WHAT YOU NEED TO DO – Write out the whole listing below exactly, skipping each picture.

(TASK DATA Opens)

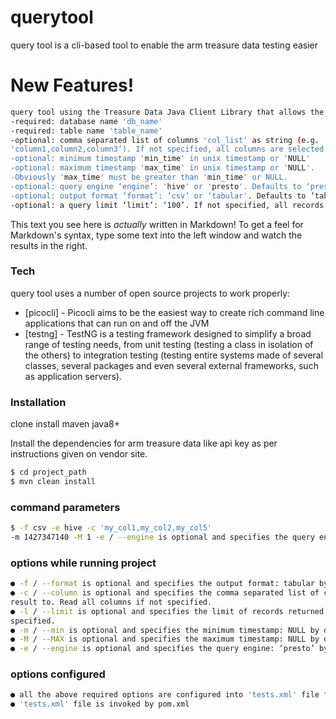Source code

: # querytool

query tool is a cli-based tool to enable the arm treasure data testing easier
 

# New Features!
```sh
query tool using the Treasure Data Java Client Library that allows the user to specify below inputs:
-required: database name 'db_name'
-required: table name 'table_name'
-optional: comma separated list of columns 'col_list' as string (e.g.
'column1,column2,column3’). If not specified, all columns are selected.
-optional: minimum timestamp 'min_time' in unix timestamp or 'NULL'
-optional: maximum timestamp 'max_time' in unix timestamp or 'NULL'.
-Obviously 'max_time' must be greater than 'min_time' or NULL.
-optional: query engine ‘engine’: 'hive' or 'presto'. Defaults to ‘presto’.
-optional: output format ‘format’: ‘csv’ or ‘tabular'. Defaults to ‘tabular’.
-optional: a query limit ‘limit’: ‘100’. If not specified, all records are 
```


This text you see here is *actually* written in Markdown! To get a feel for Markdown's syntax, type some text into the left window and watch the results in the right.

### Tech

query tool uses a number of open source projects to work properly:

* [picocli] - Picocli aims to be the easiest way to create rich command line applications that can run on and off the JVM
* [testng] - TestNG is a testing framework designed to simplify a broad range of testing needs, from unit testing (testing a class in isolation of the others) to integration testing (testing entire systems made of several classes, several packages and even several external frameworks, such as application servers).



### Installation

clone
install maven
java8+

Install the dependencies for arm treasure data like api key as per instructions given on vendor site.

```sh
$ cd project_path
$ mvn clean install
```

### command parameters
```sh
$ -f csv -e hive -c 'my_col1,my_col2,my_col5'
-m 1427347140 -M 1 -e / --engine is optional and specifies the query engine: ‘presto’ by default
```
### options while running project
```sh
● -f / --format is optional and specifies the output format: tabular by default
● -c / --column is optional and specifies the comma separated list of columns to restrict the
result to. Read all columns if not specified.
● -l / --limit is optional and specifies the limit of records returned. Read all records if not
specified.
● -m / --min is optional and specifies the minimum timestamp: NULL by default
● -M / --MAX is optional and specifies the maximum timestamp: NULL by default
● -e / --engine is optional and specifies the query engine: ‘presto’ by default
```
### options configured
```sh
● all the above required options are configured into 'tests.xml' file for testing all the required inputs
● 'tests.xml' file is invoked by pom.xml
```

(TASK DATA Closes)

OUTPUT FOR THIS TASK –
Source code

: # querytool

query tool is a cli-based tool to enable the arm treasure data testing easier
 

# New Features!
```sh
query tool using the Treasure Data Java Client Library that allows the user to specify below inputs:
-required: database name 'db_name'
-required: table name 'table_name'
-optional: comma separated list of columns 'col_list' as string (e.g.
'column1,column2,column3’). If not specified, all columns are selected.
-optional: minimum timestamp 'min_time' in unix timestamp or 'NULL'
-optional: maximum timestamp 'max_time' in unix timestamp or 'NULL'.
-Obviously 'max_time' must be greater than 'min_time' or NULL.
-optional: query engine ‘engine’: 'hive' or 'presto'. Defaults to ‘presto’.
-optional: output format ‘format’: ‘csv’ or ‘tabular'. Defaults to ‘tabular’.
-optional: a query limit ‘limit’: ‘100’. If not specified, all records are 
```


This text you see here is *actually* written in Markdown! To get a feel for Markdown's syntax, type some text into the left window and watch the results in the right.

### Tech

query tool uses a number of open source projects to work properly:

* [picocli] - Picocli aims to be the easiest way to create rich command line applications that can run on and off the JVM
* [testng] - TestNG is a testing framework designed to simplify a broad range of testing needs, from unit testing (testing a class in isolation of the others) to integration testing (testing entire systems made of several classes, several packages and even several external frameworks, such as application servers).



### Installation

clone
install maven
java8+

Install the dependencies for arm treasure data like api key as per instructions given on vendor site.

```sh
$ cd project_path
$ mvn clean install
```

### command parameters
```sh
$ -f csv -e hive -c 'my_col1,my_col2,my_col5'
-m 1427347140 -M 1 -e / --engine is optional and specifies the query engine: ‘presto’ by default
```
### options while running project
```sh
● -f / --format is optional and specifies the output format: tabular by default
● -c / --column is optional and specifies the comma separated list of columns to restrict the
result to. Read all columns if not specified.
● -l / --limit is optional and specifies the limit of records returned. Read all records if not
specified.
● -m / --min is optional and specifies the minimum timestamp: NULL by default
● -M / --MAX is optional and specifies the maximum timestamp: NULL by default
● -e / --engine is optional and specifies the query engine: ‘presto’ by default
```
### options configured
```sh
● all the above required options are configured into 'tests.xml' file for testing all the required inputs
● 'tests.xml' file is invoked by pom.xml
```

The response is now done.